Verbio SE
- Formerly: Verbio Vereinigte Bioenergie AG
- Company type: Societas Europaea
- Traded as: FWB: VBK SDAX
- ISIN: DE000A0JL9W6
- Industry: Biofuel
- Founded: 2006
- Founder: Claus Sauter
- Headquarters: Zörbig, Germany
- Key people: Claus Sauter, CEO
- Revenue: EUR 1.986 million (2022)
- Number of employees: 1,180 (2022)
- Website: verbio.de/en

= Verbio =

German biochemicals company

Verbio SE, based in Zörbig, Germany, is a company that produces biofuels and chemical products from rapeseed oil, rye, wheat, triticale, maize and straw. Administration and management are located in Leipzig, Germany. The company employs 1,180 people and has sites in Germany, India, the United States, Canada, Poland and Hungary.

== History ==
Claus Sauter took over the management of the agricultural trading company Alois Sauter Landesprodukten-Großhandlung in Obenhausen, Bavaria from his father in 1990. In 1991, after the German reunification, expansion into the eastern German states (former GDR) began with the acquisition and development of agricultural and commodities trading companies. In 1995, Sauter produced biodiesel for his own use for the first time. In 2000, he built a transesterification plant in Bitterfeld, Saxony-Anhalt with his business partner Georg Pollert. This was followed by a bioethanol plant in Zörbig, which went into operation in 2004, and two production plants for biodiesel and bioethanol in Schwedt, Brandenburg. Together with the St. Gallen-based trading and plant construction company Swiss Bioenergie, the four production companies and sites of the Sauter Group were merged under the new umbrella company Verbio Vereinigte Bioenergie AG in May 2006. Sauter became its Chairman of the Board, and shareholders included himself, Pollert, two siblings and Claus Sauter's wife. The group employed around 300 people.

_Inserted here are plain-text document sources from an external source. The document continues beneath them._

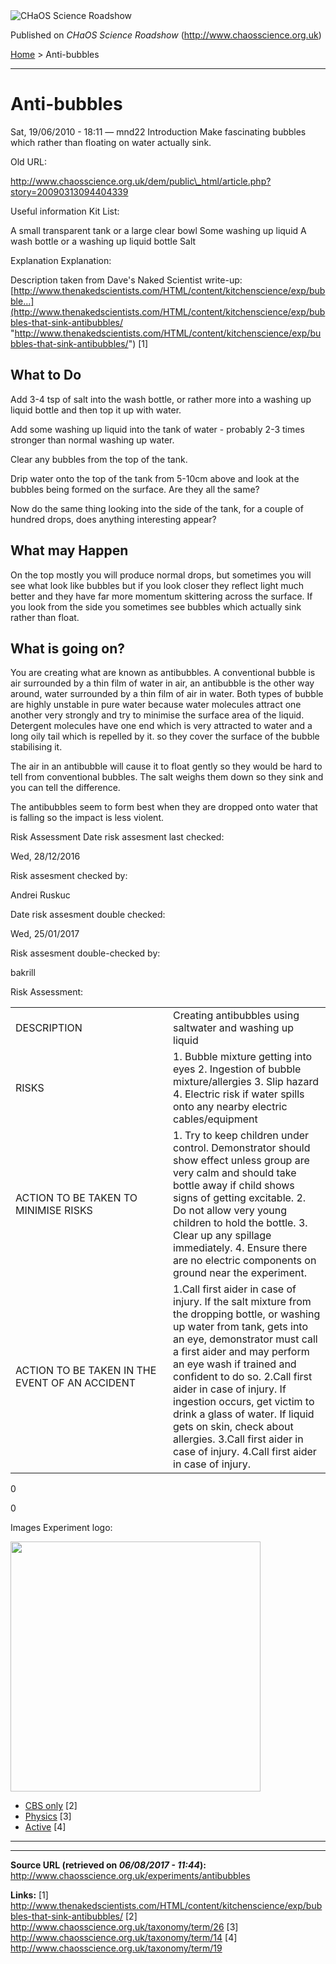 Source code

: <img src="http://www.chaosscience.org.uk/sites/default/files/garland_logo.png" alt="CHaOS Science Roadshow" id="logo" class="print-logo" />

Published on *CHaOS Science Roadshow* (<http://www.chaosscience.org.uk>)

[Home](http://www.chaosscience.org.uk/) &gt; Anti-bubbles

------------------------------------------------------------------------

Anti-bubbles
============

<span class="submitted">Sat, 19/06/2010 - 18:11 — mnd22</span>
Introduction
Make fascinating bubbles which rather than floating on water actually sink.

Old URL: 

http://www.chaosscience.org.uk/dem/public\_html/article.php?story=20090313094404339

Useful information
Kit List: 

A small transparent tank or a large clear bowl
Some washing up liquid
A wash bottle or a washing up liquid bottle
Salt

Explanation
Explanation: 

Description taken from Dave's Naked Scientist write-up:
[http://www.thenakedscientists.com/HTML/content/kitchenscience/exp/bubble...](http://www.thenakedscientists.com/HTML/content/kitchenscience/exp/bubbles-that-sink-antibubbles/ "http://www.thenakedscientists.com/HTML/content/kitchenscience/exp/bubbles-that-sink-antibubbles/") <span class="print-footnote">\[1\]</span>

What to Do
----------

Add 3-4 tsp of salt into the wash bottle, or rather more into a washing up liquid bottle and then top it up with water.

Add some washing up liquid into the tank of water - probably 2-3 times stronger than normal washing up water.

Clear any bubbles from the top of the tank.

Drip water onto the top of the tank from 5-10cm above and look at the bubbles being formed on the surface. Are they all the same?

Now do the same thing looking into the side of the tank, for a couple of hundred drops, does anything interesting appear?

What may Happen
---------------

On the top mostly you will produce normal drops, but sometimes you will see what look like bubbles but if you look closer they reflect light much better and they have far more momentum skittering across the surface.
If you look from the side you sometimes see bubbles which actually sink rather than float.

What is going on?
-----------------

You are creating what are known as antibubbles. A conventional bubble is air surrounded by a thin film of water in air, an antibubble is the other way around, water surrounded by a thin film of air in water.
Both types of bubble are highly unstable in pure water because water molecules attract one another very strongly and try to minimise the surface area of the liquid. Detergent molecules have one end which is very attracted to water and a long oily tail which is repelled by it. so they cover the surface of the bubble stabilising it.

The air in an antibubble will cause it to float gently so they would be hard to tell from conventional bubbles. The salt weighs them down so they sink and you can tell the difference.

The antibubbles seem to form best when they are dropped onto water that is falling so the impact is less violent.

Risk Assessment
Date risk assesment last checked: 

<span class="date-display-single">Wed, 28/12/2016</span>

Risk assesment checked by: 

Andrei Ruskuc

Date risk assesment double checked: 

<span class="date-display-single">Wed, 25/01/2017</span>

Risk assesment double-checked by: 

bakrill

Risk Assessment: 

<table>
<colgroup>
<col width="50%" />
<col width="50%" />
</colgroup>
<tbody>
<tr class="odd">
<td>DESCRIPTION</td>
<td>Creating antibubbles using saltwater and washing up liquid</td>
</tr>
<tr class="even">
<td>RISKS</td>
<td>1. Bubble mixture getting into eyes
2. Ingestion of bubble mixture/allergies
3. Slip hazard
4. Electric risk if water spills onto any nearby electric cables/equipment</td>
</tr>
<tr class="odd">
<td>ACTION TO BE TAKEN TO MINIMISE RISKS</td>
<td>1. Try to keep children under control. Demonstrator should show effect unless group are very calm and should take bottle away if child shows signs of getting excitable.
2. Do not allow very young children to hold the bottle.
3. Clear up any spillage immediately.
4. Ensure there are no electric components on ground near the experiment.</td>
</tr>
<tr class="even">
<td>ACTION TO BE TAKEN IN THE EVENT OF AN ACCIDENT</td>
<td>1.Call first aider in case of injury. If the salt mixture from the dropping bottle, or washing up water from tank, gets into an eye, demonstrator must call a first aider and may perform an eye wash if trained and confident to do so.
2.Call first aider in case of injury. If ingestion occurs, get victim to drink a glass of water. If liquid gets on skin, check about allergies.
3.Call first aider in case of injury.
4.Call first aider in case of injury.</td>
</tr>
</tbody>
</table>

0

0

Images
Experiment logo: 

<img src="http://www.chaosscience.org.uk/sites/default/files/imagefield_default_images/unknownexpt.png?1321624030" class="imagefield imagefield-field_experiment_logo" width="400" height="400" />

-   [CBS only](http://www.chaosscience.org.uk/taxonomy/term/26 "Non-transportable experiments that tend to be used for CBS only.") <span class="print-footnote">\[2\]</span>
-   [Physics](http://www.chaosscience.org.uk/taxonomy/term/14) <span class="print-footnote">\[3\]</span>
-   [Active](http://www.chaosscience.org.uk/taxonomy/term/19 "Experiment has working equipment at the time of last update, and is available for events.") <span class="print-footnote">\[4\]</span>

****

------------------------------------------------------------------------

**Source URL (retrieved on *06/08/2017 - 11:44*):** <http://www.chaosscience.org.uk/experiments/antibubbles>

**Links:**
\[1\] http://www.thenakedscientists.com/HTML/content/kitchenscience/exp/bubbles-that-sink-antibubbles/
\[2\] http://www.chaosscience.org.uk/taxonomy/term/26
\[3\] http://www.chaosscience.org.uk/taxonomy/term/14
\[4\] http://www.chaosscience.org.uk/taxonomy/term/19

In the fall of 2006, Verbio announced its IPO for October. The proceeds were to be used to repay state subsidies and expand production.

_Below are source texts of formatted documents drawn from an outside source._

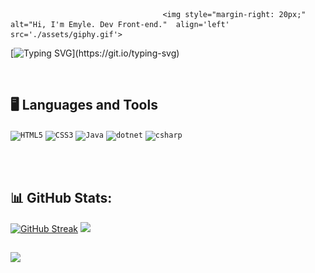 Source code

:                                       <img style="margin-right: 20px;" alt="Hi, I'm Emyle. Dev Front-end."  align='left' src='./assets/giphy.gif'>

[![Typing SVG](https://readme-typing-svg.herokuapp.com?font=ununtu&lines=Hi%2C+I'm+Emyle.+Dev+Front-end.)](https://git.io/typing-svg)

<br/>

## 🖥️ Languages and Tools

<code><img width="40px" src="https://cdn.jsdelivr.net/gh/devicons/devicon/icons/html5/html5-original-wordmark.svg" title = "HTML5"/></code>
<code><img width="40px" src="https://cdn.jsdelivr.net/gh/devicons/devicon/icons/css3/css3-original-wordmark.svg" title = "CSS3"/></code>
<code><img width="40px" src="https://cdn.jsdelivr.net/gh/devicons/devicon/icons/java/java-original-wordmark.svg" title = "Java"/></code>
<code><img width="40px" src="https://cdn.jsdelivr.net/gh/devicons/devicon/icons/dot-net/dot-net-original-wordmark.svg" title = "dotnet"/></code>
<code><img width="40px" src="https://cdn.jsdelivr.net/gh/devicons/devicon/icons/csharp/csharp-original.svg" title = "csharp"/></code>

<br/>
<br/>

## 📊 GitHub Stats:
[![GitHub Streak](https://streak-stats.demolab.com?user=devemyle&theme=transparent&hide_border=true&hide_longest_streak=false)](https://git.io/streak-stats)
![](https://github-readme-stats.vercel.app/api/top-langs/?username=devemyle&theme=transparent&hide_border=true&include_all_commits=false&count_private=false&layout=compact)

##
![](https://komarev.com/ghpvc/?username=devemyle&style=flat-square)

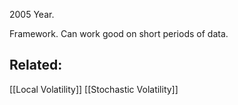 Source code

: 2005 Year.

Framework. Can work good on short periods of data.


## Related:
[[Local Volatility]]
[[Stochastic Volatility]]
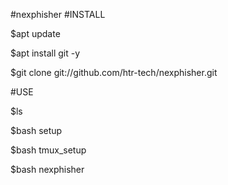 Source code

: #nexphisher
#INSTALL

$apt update

$apt install git -y

$git clone git://github.com/htr-tech/nexphisher.git

#USE

$ls

$bash setup

$bash tmux_setup

$bash nexphisher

The company's shares were listed on the Frankfurt Stock Exchange with effect from October 16, 2006. In the same year, the Sauter family acquired significant shares in the agricultural trading company Märka GmbH in Eberswalde, Brandenburg through its family holding Sauter Verpachtungsgesellschaft GmbH. In 2009, construction began on biogas plants in Zörbig and Schwedt, which were put into operation the following year. 2010 saw the formal takeover of Märka GmbH by Verbio with a transaction volume of EUR 24.57 million. In 2011, Verbio launched a pilot project for straw processing for biogas production and further expanded into Eastern Europe.

On November 30, 2023, Verbio Vereinigte BioEnergie AG (Aktiengesellschaft) was transformed into Verbio SE (Societas Europaea).

== Subsidiaries ==
Verbio SE acts as the management holding company within the group. The operating business is conducted by the subsidiaries.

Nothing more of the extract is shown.